Although the entries hold pictures, only their words are printed back, exactly as given.

[Exercise inputs Boundary: Start]

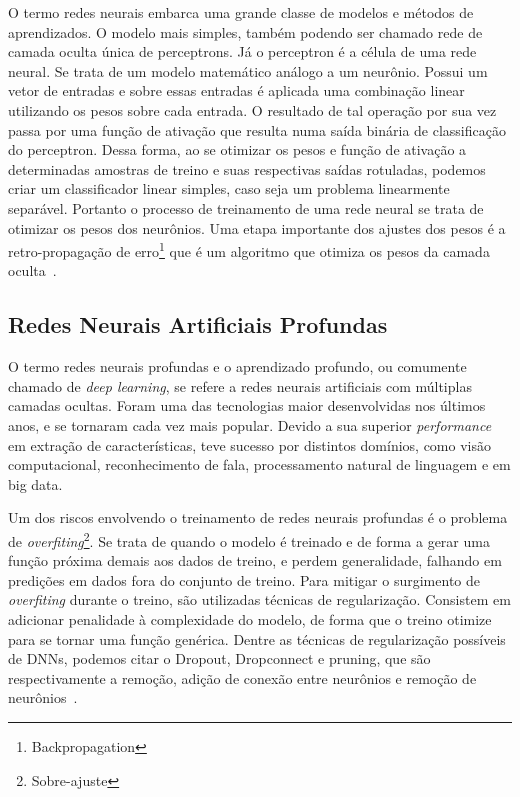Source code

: O termo redes neurais embarca uma grande classe de modelos e métodos de aprendizados. O modelo mais simples, também podendo ser chamado rede de camada oculta única de perceptrons. Já o  perceptron é a célula de uma rede neural. Se trata de um modelo matemático análogo a um neurônio. Possui um vetor de entradas e sobre essas entradas é aplicada uma combinação linear utilizando os pesos sobre cada entrada. O resultado de tal operação por sua vez passa por uma função de ativação que resulta numa saída binária de classificação do perceptron. Dessa forma, ao se otimizar os pesos e função de ativação a determinadas amostras de treino e suas respectivas saídas rotuladas, podemos criar um classificador linear simples, caso seja um problema linearmente separável. Portanto o processo de treinamento de uma rede neural se trata de otimizar os pesos dos neurônios. Uma etapa importante dos ajustes dos pesos é a retro-propagação de erro\footnote{Backpropagation} que é um algoritmo que otimiza os pesos da camada oculta~\cite{hastie01statisticallearning}.

\subsection{Redes Neurais Artificiais Profundas}\label{sec:Cap2_redes_neurais_profundas}
O termo redes neurais profundas e o aprendizado profundo, ou comumente chamado de \textit{deep learning}, se refere a redes neurais artificiais com múltiplas camadas ocultas. Foram uma das tecnologias maior desenvolvidas nos últimos anos, e se tornaram cada vez mais popular. Devido a sua superior \textit{performance} em extração de características, teve sucesso por distintos domínios, como visão computacional, reconhecimento de fala, processamento natural de linguagem e em big data.

Um dos riscos envolvendo o treinamento de redes neurais profundas é o problema de \textit{overfiting}\footnote{Sobre-ajuste}. Se trata de quando o modelo é treinado e de forma a gerar uma função próxima demais aos dados de treino, e perdem generalidade, falhando em predições em dados fora do conjunto de treino. Para mitigar o surgimento de \textit{overfiting} durante o treino, são utilizadas técnicas de regularização. Consistem em adicionar penalidade à complexidade do modelo, de forma que o treino otimize para se tornar uma função genérica. Dentre as técnicas de regularização possíveis de DNNs, podemos citar o Dropout, Dropconnect e pruning, que são respectivamente a remoção, adição de conexão entre neurônios e remoção de neurônios~\cite{hastie01statisticallearning}.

[Exercise inputs Boundary: End]

→ **Written response**
Source code

: O termo redes neurais embarca uma grande classe de modelos e métodos de aprendizados. O modelo mais simples, também podendo ser chamado rede de camada oculta única de perceptrons. Já o  perceptron é a célula de uma rede neural. Se trata de um modelo matemático análogo a um neurônio. Possui um vetor de entradas e sobre essas entradas é aplicada uma combinação linear utilizando os pesos sobre cada entrada. O resultado de tal operação por sua vez passa por uma função de ativação que resulta numa saída binária de classificação do perceptron. Dessa forma, ao se otimizar os pesos e função de ativação a determinadas amostras de treino e suas respectivas saídas rotuladas, podemos criar um classificador linear simples, caso seja um problema linearmente separável. Portanto o processo de treinamento de uma rede neural se trata de otimizar os pesos dos neurônios. Uma etapa importante dos ajustes dos pesos é a retro-propagação de erro\footnote{Backpropagation} que é um algoritmo que otimiza os pesos da camada oculta~\cite{hastie01statisticallearning}.

\subsection{Redes Neurais Artificiais Profundas}\label{sec:Cap2_redes_neurais_profundas}
O termo redes neurais profundas e o aprendizado profundo, ou comumente chamado de \textit{deep learning}, se refere a redes neurais artificiais com múltiplas camadas ocultas. Foram uma das tecnologias maior desenvolvidas nos últimos anos, e se tornaram cada vez mais popular. Devido a sua superior \textit{performance} em extração de características, teve sucesso por distintos domínios, como visão computacional, reconhecimento de fala, processamento natural de linguagem e em big data.

Um dos riscos envolvendo o treinamento de redes neurais profundas é o problema de \textit{overfiting}\footnote{Sobre-ajuste}. Se trata de quando o modelo é treinado e de forma a gerar uma função próxima demais aos dados de treino, e perdem generalidade, falhando em predições em dados fora do conjunto de treino. Para mitigar o surgimento de \textit{overfiting} durante o treino, são utilizadas técnicas de regularização. Consistem em adicionar penalidade à complexidade do modelo, de forma que o treino otimize para se tornar uma função genérica. Dentre as técnicas de regularização possíveis de DNNs, podemos citar o Dropout, Dropconnect e pruning, que são respectivamente a remoção, adição de conexão entre neurônios e remoção de neurônios~\cite{hastie01statisticallearning}.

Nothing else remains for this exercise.